§ Required action: Pictures are not repeated. Every line from the beginning of the entries through the one with "right to share.**" is restated exactly.

§ Input for this task:
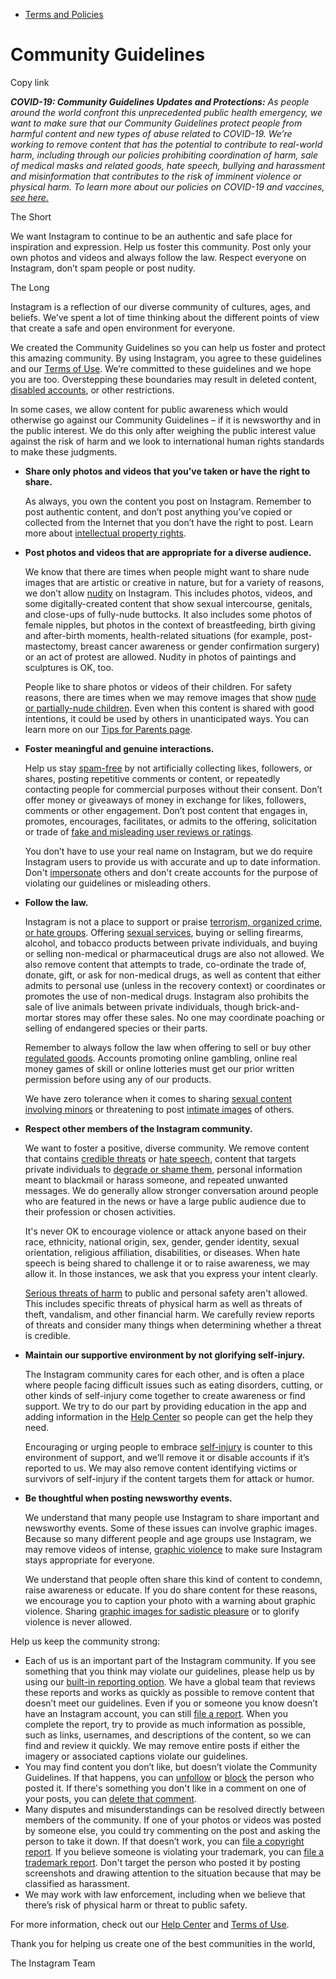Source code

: *   [Terms and Policies](https://help.instagram.com/1417489251945243/?helpref=breadcrumb)

Community Guidelines
====================

Copy link

_**COVID-19: Community Guidelines Updates and Protections:** As people around the world confront this unprecedented public health emergency, we want to make sure that our Community Guidelines protect people from harmful content and new types of abuse related to COVID-19. We’re working to remove content that has the potential to contribute to real-world harm, including through our policies prohibiting coordination of harm, sale of medical masks and related goods, hate speech, bullying and harassment and misinformation that contributes to the risk of imminent violence or physical harm. To learn more about our policies on COVID-19 and vaccines, [see here.](https://help.instagram.com/697825587576762?helpref=faq_content)_

The Short

We want Instagram to continue to be an authentic and safe place for inspiration and expression. Help us foster this community. Post only your own photos and videos and always follow the law. Respect everyone on Instagram, don’t spam people or post nudity.

The Long

Instagram is a reflection of our diverse community of cultures, ages, and beliefs. We’ve spent a lot of time thinking about the different points of view that create a safe and open environment for everyone.

We created the Community Guidelines so you can help us foster and protect this amazing community. By using Instagram, you agree to these guidelines and our [Terms of Use](https://www.instagram.com/legal/terms). We’re committed to these guidelines and we hope you are too. Overstepping these boundaries may result in deleted content, [disabled accounts](https://help.instagram.com/366993040048856?helpref=faq_content), or other restrictions.

In some cases, we allow content for public awareness which would otherwise go against our Community Guidelines – if it is newsworthy and in the public interest. We do this only after weighing the public interest value against the risk of harm and we look to international human rights standards to make these judgments.

*   **Share only photos and videos that you’ve taken or have the right to share.**
    
    As always, you own the content you post on Instagram. Remember to post authentic content, and don’t post anything you’ve copied or collected from the Internet that you don’t have the right to post. Learn more about [intellectual property rights](https://help.instagram.com/126382350847838?helpref=faq_content).
    
*   **Post photos and videos that are appropriate for a diverse audience.**
    
    We know that there are times when people might want to share nude images that are artistic or creative in nature, but for a variety of reasons, we don’t allow [nudity](https://l.instagram.com/?u=https%3A%2F%2Fwww.facebook.com%2Fcommunitystandards%2Fadult_nudity_sexual_activity&e=AT2qQ5uk3zeCjk9RQwv1ZxL4CsFxoGKC5QkWdFfWdWDrG1Lv8E28X6ezXC4wTRpyPZ-zxLctzXqk_vrY5nOCwlUH9t0h52qDlM4hzyZGJJJncejAW4XcmwVTXkiWkdhT_lQgh5hp6OP86jiW2r1xYOnC05TotZvcWgiSLA) on Instagram. This includes photos, videos, and some digitally-created content that show sexual intercourse, genitals, and close-ups of fully-nude buttocks. It also includes some photos of female nipples, but photos in the context of breastfeeding, birth giving and after-birth moments, health-related situations (for example, post-mastectomy, breast cancer awareness or gender confirmation surgery) or an act of protest are allowed. Nudity in photos of paintings and sculptures is OK, too.
    
    People like to share photos or videos of their children. For safety reasons, there are times when we may remove images that show [nude or partially-nude children](https://l.instagram.com/?u=https%3A%2F%2Fwww.facebook.com%2Fcommunitystandards%2Fchild_nudity_sexual_exploitation&e=AT2qQ5uk3zeCjk9RQwv1ZxL4CsFxoGKC5QkWdFfWdWDrG1Lv8E28X6ezXC4wTRpyPZ-zxLctzXqk_vrY5nOCwlUH9t0h52qDlM4hzyZGJJJncejAW4XcmwVTXkiWkdhT_lQgh5hp6OP86jiW2r1xYOnC05TotZvcWgiSLA). Even when this content is shared with good intentions, it could be used by others in unanticipated ways. You can learn more on our [Tips for Parents page](https://help.instagram.com/154475974694511/?helpref=faq_content).
    
*   **Foster meaningful and genuine interactions.**
    
    Help us stay [spam-free](https://l.instagram.com/?u=https%3A%2F%2Fwww.facebook.com%2Fcommunitystandards%2Fspam&e=AT2qQ5uk3zeCjk9RQwv1ZxL4CsFxoGKC5QkWdFfWdWDrG1Lv8E28X6ezXC4wTRpyPZ-zxLctzXqk_vrY5nOCwlUH9t0h52qDlM4hzyZGJJJncejAW4XcmwVTXkiWkdhT_lQgh5hp6OP86jiW2r1xYOnC05TotZvcWgiSLA) by not artificially collecting likes, followers, or shares, posting repetitive comments or content, or repeatedly contacting people for commercial purposes without their consent. Don’t offer money or giveaways of money in exchange for likes, followers, comments or other engagement. Don’t post content that engages in, promotes, encourages, facilitates, or admits to the offering, solicitation or trade of [fake and misleading user reviews or ratings](https://l.instagram.com/?u=https%3A%2F%2Fwww.facebook.com%2Fcommunitystandards%2Ffraud_deception&e=AT2qQ5uk3zeCjk9RQwv1ZxL4CsFxoGKC5QkWdFfWdWDrG1Lv8E28X6ezXC4wTRpyPZ-zxLctzXqk_vrY5nOCwlUH9t0h52qDlM4hzyZGJJJncejAW4XcmwVTXkiWkdhT_lQgh5hp6OP86jiW2r1xYOnC05TotZvcWgiSLA).
    
    You don’t have to use your real name on Instagram, but we do require Instagram users to provide us with accurate and up to date information. Don't [impersonate](https://l.instagram.com/?u=https%3A%2F%2Fwww.facebook.com%2Fcommunitystandards%2Fmisrepresentation&e=AT2qQ5uk3zeCjk9RQwv1ZxL4CsFxoGKC5QkWdFfWdWDrG1Lv8E28X6ezXC4wTRpyPZ-zxLctzXqk_vrY5nOCwlUH9t0h52qDlM4hzyZGJJJncejAW4XcmwVTXkiWkdhT_lQgh5hp6OP86jiW2r1xYOnC05TotZvcWgiSLA) others and don't create accounts for the purpose of violating our guidelines or misleading others.
    
*   **Follow the law.**
    
    Instagram is not a place to support or praise [terrorism, organized crime, or hate groups](https://l.instagram.com/?u=https%3A%2F%2Fwww.facebook.com%2Fcommunitystandards%2Fdangerous_individuals_organizations&e=AT2qQ5uk3zeCjk9RQwv1ZxL4CsFxoGKC5QkWdFfWdWDrG1Lv8E28X6ezXC4wTRpyPZ-zxLctzXqk_vrY5nOCwlUH9t0h52qDlM4hzyZGJJJncejAW4XcmwVTXkiWkdhT_lQgh5hp6OP86jiW2r1xYOnC05TotZvcWgiSLA). Offering [sexual services](https://l.instagram.com/?u=https%3A%2F%2Fwww.facebook.com%2Fcommunitystandards%2Fsexual_solicitation&e=AT2qQ5uk3zeCjk9RQwv1ZxL4CsFxoGKC5QkWdFfWdWDrG1Lv8E28X6ezXC4wTRpyPZ-zxLctzXqk_vrY5nOCwlUH9t0h52qDlM4hzyZGJJJncejAW4XcmwVTXkiWkdhT_lQgh5hp6OP86jiW2r1xYOnC05TotZvcWgiSLA), buying or selling firearms, alcohol, and tobacco products between private individuals, and buying or selling non-medical or pharmaceutical drugs are also not allowed. We also remove content that attempts to trade, co-ordinate the trade of, donate, gift, or ask for non-medical drugs, as well as content that either admits to personal use (unless in the recovery context) or coordinates or promotes the use of non-medical drugs. Instagram also prohibits the sale of live animals between private individuals, though brick-and-mortar stores may offer these sales. No one may coordinate poaching or selling of endangered species or their parts.
    
    Remember to always follow the law when offering to sell or buy other [regulated goods](https://l.instagram.com/?u=https%3A%2F%2Fwww.facebook.com%2Fcommunitystandards%2Fregulated_goods&e=AT2qQ5uk3zeCjk9RQwv1ZxL4CsFxoGKC5QkWdFfWdWDrG1Lv8E28X6ezXC4wTRpyPZ-zxLctzXqk_vrY5nOCwlUH9t0h52qDlM4hzyZGJJJncejAW4XcmwVTXkiWkdhT_lQgh5hp6OP86jiW2r1xYOnC05TotZvcWgiSLA). Accounts promoting online gambling, online real money games of skill or online lotteries must get our prior written permission before using any of our products.
    
    We have zero tolerance when it comes to sharing [sexual content involving minors](https://l.instagram.com/?u=https%3A%2F%2Fwww.facebook.com%2Fcommunitystandards%2Fchild_nudity_sexual_exploitation&e=AT2qQ5uk3zeCjk9RQwv1ZxL4CsFxoGKC5QkWdFfWdWDrG1Lv8E28X6ezXC4wTRpyPZ-zxLctzXqk_vrY5nOCwlUH9t0h52qDlM4hzyZGJJJncejAW4XcmwVTXkiWkdhT_lQgh5hp6OP86jiW2r1xYOnC05TotZvcWgiSLA) or threatening to post [intimate images](https://l.instagram.com/?u=https%3A%2F%2Fwww.facebook.com%2Fcommunitystandards%2Fsexual_exploitation_adults&e=AT2qQ5uk3zeCjk9RQwv1ZxL4CsFxoGKC5QkWdFfWdWDrG1Lv8E28X6ezXC4wTRpyPZ-zxLctzXqk_vrY5nOCwlUH9t0h52qDlM4hzyZGJJJncejAW4XcmwVTXkiWkdhT_lQgh5hp6OP86jiW2r1xYOnC05TotZvcWgiSLA) of others.
    
*   **Respect other members of the Instagram community.**
    
    We want to foster a positive, diverse community. We remove content that contains [credible threats](https://l.instagram.com/?u=https%3A%2F%2Fwww.facebook.com%2Fcommunitystandards%2Fcredible_violence&e=AT2qQ5uk3zeCjk9RQwv1ZxL4CsFxoGKC5QkWdFfWdWDrG1Lv8E28X6ezXC4wTRpyPZ-zxLctzXqk_vrY5nOCwlUH9t0h52qDlM4hzyZGJJJncejAW4XcmwVTXkiWkdhT_lQgh5hp6OP86jiW2r1xYOnC05TotZvcWgiSLA) or [hate speech](https://l.instagram.com/?u=https%3A%2F%2Fwww.facebook.com%2Fcommunitystandards%2Fhate_speech&e=AT2qQ5uk3zeCjk9RQwv1ZxL4CsFxoGKC5QkWdFfWdWDrG1Lv8E28X6ezXC4wTRpyPZ-zxLctzXqk_vrY5nOCwlUH9t0h52qDlM4hzyZGJJJncejAW4XcmwVTXkiWkdhT_lQgh5hp6OP86jiW2r1xYOnC05TotZvcWgiSLA), content that targets private individuals to [degrade or shame them](https://l.instagram.com/?u=https%3A%2F%2Fwww.facebook.com%2Fcommunitystandards%2Fbullying&e=AT2qQ5uk3zeCjk9RQwv1ZxL4CsFxoGKC5QkWdFfWdWDrG1Lv8E28X6ezXC4wTRpyPZ-zxLctzXqk_vrY5nOCwlUH9t0h52qDlM4hzyZGJJJncejAW4XcmwVTXkiWkdhT_lQgh5hp6OP86jiW2r1xYOnC05TotZvcWgiSLA), personal information meant to blackmail or harass someone, and repeated unwanted messages. We do generally allow stronger conversation around people who are featured in the news or have a large public audience due to their profession or chosen activities.
    
    It's never OK to encourage violence or attack anyone based on their race, ethnicity, national origin, sex, gender, gender identity, sexual orientation, religious affiliation, disabilities, or diseases. When hate speech is being shared to challenge it or to raise awareness, we may allow it. In those instances, we ask that you express your intent clearly.
    
    [Serious threats of harm](https://l.instagram.com/?u=https%3A%2F%2Fwww.facebook.com%2Fcommunitystandards%2Fcredible_violence&e=AT2qQ5uk3zeCjk9RQwv1ZxL4CsFxoGKC5QkWdFfWdWDrG1Lv8E28X6ezXC4wTRpyPZ-zxLctzXqk_vrY5nOCwlUH9t0h52qDlM4hzyZGJJJncejAW4XcmwVTXkiWkdhT_lQgh5hp6OP86jiW2r1xYOnC05TotZvcWgiSLA) to public and personal safety aren't allowed. This includes specific threats of physical harm as well as threats of theft, vandalism, and other financial harm. We carefully review reports of threats and consider many things when determining whether a threat is credible.
    
*   **Maintain our supportive environment by not glorifying self-injury.**
    
    The Instagram community cares for each other, and is often a place where people facing difficult issues such as eating disorders, cutting, or other kinds of self-injury come together to create awareness or find support. We try to do our part by providing education in the app and adding information in the [Help Center](https://help.instagram.com/) so people can get the help they need.
    
    Encouraging or urging people to embrace [self-injury](https://l.instagram.com/?u=https%3A%2F%2Fwww.facebook.com%2Fcommunitystandards%2Fsuicide_self_injury_violence&e=AT2qQ5uk3zeCjk9RQwv1ZxL4CsFxoGKC5QkWdFfWdWDrG1Lv8E28X6ezXC4wTRpyPZ-zxLctzXqk_vrY5nOCwlUH9t0h52qDlM4hzyZGJJJncejAW4XcmwVTXkiWkdhT_lQgh5hp6OP86jiW2r1xYOnC05TotZvcWgiSLA) is counter to this environment of support, and we’ll remove it or disable accounts if it’s reported to us. We may also remove content identifying victims or survivors of self-injury if the content targets them for attack or humor.
    
*   **Be thoughtful when posting newsworthy events.**
    
    We understand that many people use Instagram to share important and newsworthy events. Some of these issues can involve graphic images. Because so many different people and age groups use Instagram, we may remove videos of intense, [graphic violence](https://l.instagram.com/?u=https%3A%2F%2Fwww.facebook.com%2Fcommunitystandards%2Fgraphic_violence&e=AT2qQ5uk3zeCjk9RQwv1ZxL4CsFxoGKC5QkWdFfWdWDrG1Lv8E28X6ezXC4wTRpyPZ-zxLctzXqk_vrY5nOCwlUH9t0h52qDlM4hzyZGJJJncejAW4XcmwVTXkiWkdhT_lQgh5hp6OP86jiW2r1xYOnC05TotZvcWgiSLA) to make sure Instagram stays appropriate for everyone.
    
    We understand that people often share this kind of content to condemn, raise awareness or educate. If you do share content for these reasons, we encourage you to caption your photo with a warning about graphic violence. Sharing [graphic images for sadistic pleasure](https://l.instagram.com/?u=https%3A%2F%2Fwww.facebook.com%2Fcommunitystandards%2Fcruel_insensitive&e=AT2qQ5uk3zeCjk9RQwv1ZxL4CsFxoGKC5QkWdFfWdWDrG1Lv8E28X6ezXC4wTRpyPZ-zxLctzXqk_vrY5nOCwlUH9t0h52qDlM4hzyZGJJJncejAW4XcmwVTXkiWkdhT_lQgh5hp6OP86jiW2r1xYOnC05TotZvcWgiSLA) or to glorify violence is never allowed.
    

Help us keep the community strong:

*   Each of us is an important part of the Instagram community. If you see something that you think may violate our guidelines, please help us by using our [built-in reporting option](https://help.instagram.com/165828726894770?helpref=faq_content). We have a global team that reviews these reports and works as quickly as possible to remove content that doesn’t meet our guidelines. Even if you or someone you know doesn’t have an Instagram account, you can still [file a report](https://help.instagram.com/contact/383679321740945). When you complete the report, try to provide as much information as possible, such as links, usernames, and descriptions of the content, so we can find and review it quickly. We may remove entire posts if either the imagery or associated captions violate our guidelines.
*   You may find content you don’t like, but doesn’t violate the Community Guidelines. If that happens, you can [unfollow](https://help.instagram.com/286340048138725?helpref=faq_content) or [block](https://help.instagram.com/426700567389543/?helpref=faq_content) the person who posted it. If there's something you don't like in a comment on one of your posts, you can [delete that comment](https://help.instagram.com/289098941190483?helpref=faq_content).
*   Many disputes and misunderstandings can be resolved directly between members of the community. If one of your photos or videos was posted by someone else, you could try commenting on the post and asking the person to take it down. If that doesn’t work, you can [file a copyright report](https://help.instagram.com/126382350847838?helpref=faq_content). If you believe someone is violating your trademark, you can [file a trademark report](https://help.instagram.com/222826637847963?helpref=faq_content). Don't target the person who posted it by posting screenshots and drawing attention to the situation because that may be classified as harassment.
*   We may work with law enforcement, including when we believe that there’s risk of physical harm or threat to public safety.

For more information, check out our [Help Center](https://help.instagram.com/) and [Terms of Use](https://l.instagram.com/?u=http%3A%2F%2Finstagram.com%2Flegal%2Fterms%2F%23&e=AT2qQ5uk3zeCjk9RQwv1ZxL4CsFxoGKC5QkWdFfWdWDrG1Lv8E28X6ezXC4wTRpyPZ-zxLctzXqk_vrY5nOCwlUH9t0h52qDlM4hzyZGJJJncejAW4XcmwVTXkiWkdhT_lQgh5hp6OP86jiW2r1xYOnC05TotZvcWgiSLA).

Thank you for helping us create one of the best communities in the world,

The Instagram Team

§ Result of this task:
Source code

: *   [Terms and Policies](https://help.instagram.com/1417489251945243/?helpref=breadcrumb)

Community Guidelines
====================

Copy link

_**COVID-19: Community Guidelines Updates and Protections:** As people around the world confront this unprecedented public health emergency, we want to make sure that our Community Guidelines protect people from harmful content and new types of abuse related to COVID-19. We’re working to remove content that has the potential to contribute to real-world harm, including through our policies prohibiting coordination of harm, sale of medical masks and related goods, hate speech, bullying and harassment and misinformation that contributes to the risk of imminent violence or physical harm. To learn more about our policies on COVID-19 and vaccines, [see here.](https://help.instagram.com/697825587576762?helpref=faq_content)_

The Short

We want Instagram to continue to be an authentic and safe place for inspiration and expression. Help us foster this community. Post only your own photos and videos and always follow the law. Respect everyone on Instagram, don’t spam people or post nudity.

The Long

Instagram is a reflection of our diverse community of cultures, ages, and beliefs. We’ve spent a lot of time thinking about the different points of view that create a safe and open environment for everyone.

We created the Community Guidelines so you can help us foster and protect this amazing community. By using Instagram, you agree to these guidelines and our [Terms of Use](https://www.instagram.com/legal/terms). We’re committed to these guidelines and we hope you are too. Overstepping these boundaries may result in deleted content, [disabled accounts](https://help.instagram.com/366993040048856?helpref=faq_content), or other restrictions.

In some cases, we allow content for public awareness which would otherwise go against our Community Guidelines – if it is newsworthy and in the public interest. We do this only after weighing the public interest value against the risk of harm and we look to international human rights standards to make these judgments.

*   **Share only photos and videos that you’ve taken or have the right to share.**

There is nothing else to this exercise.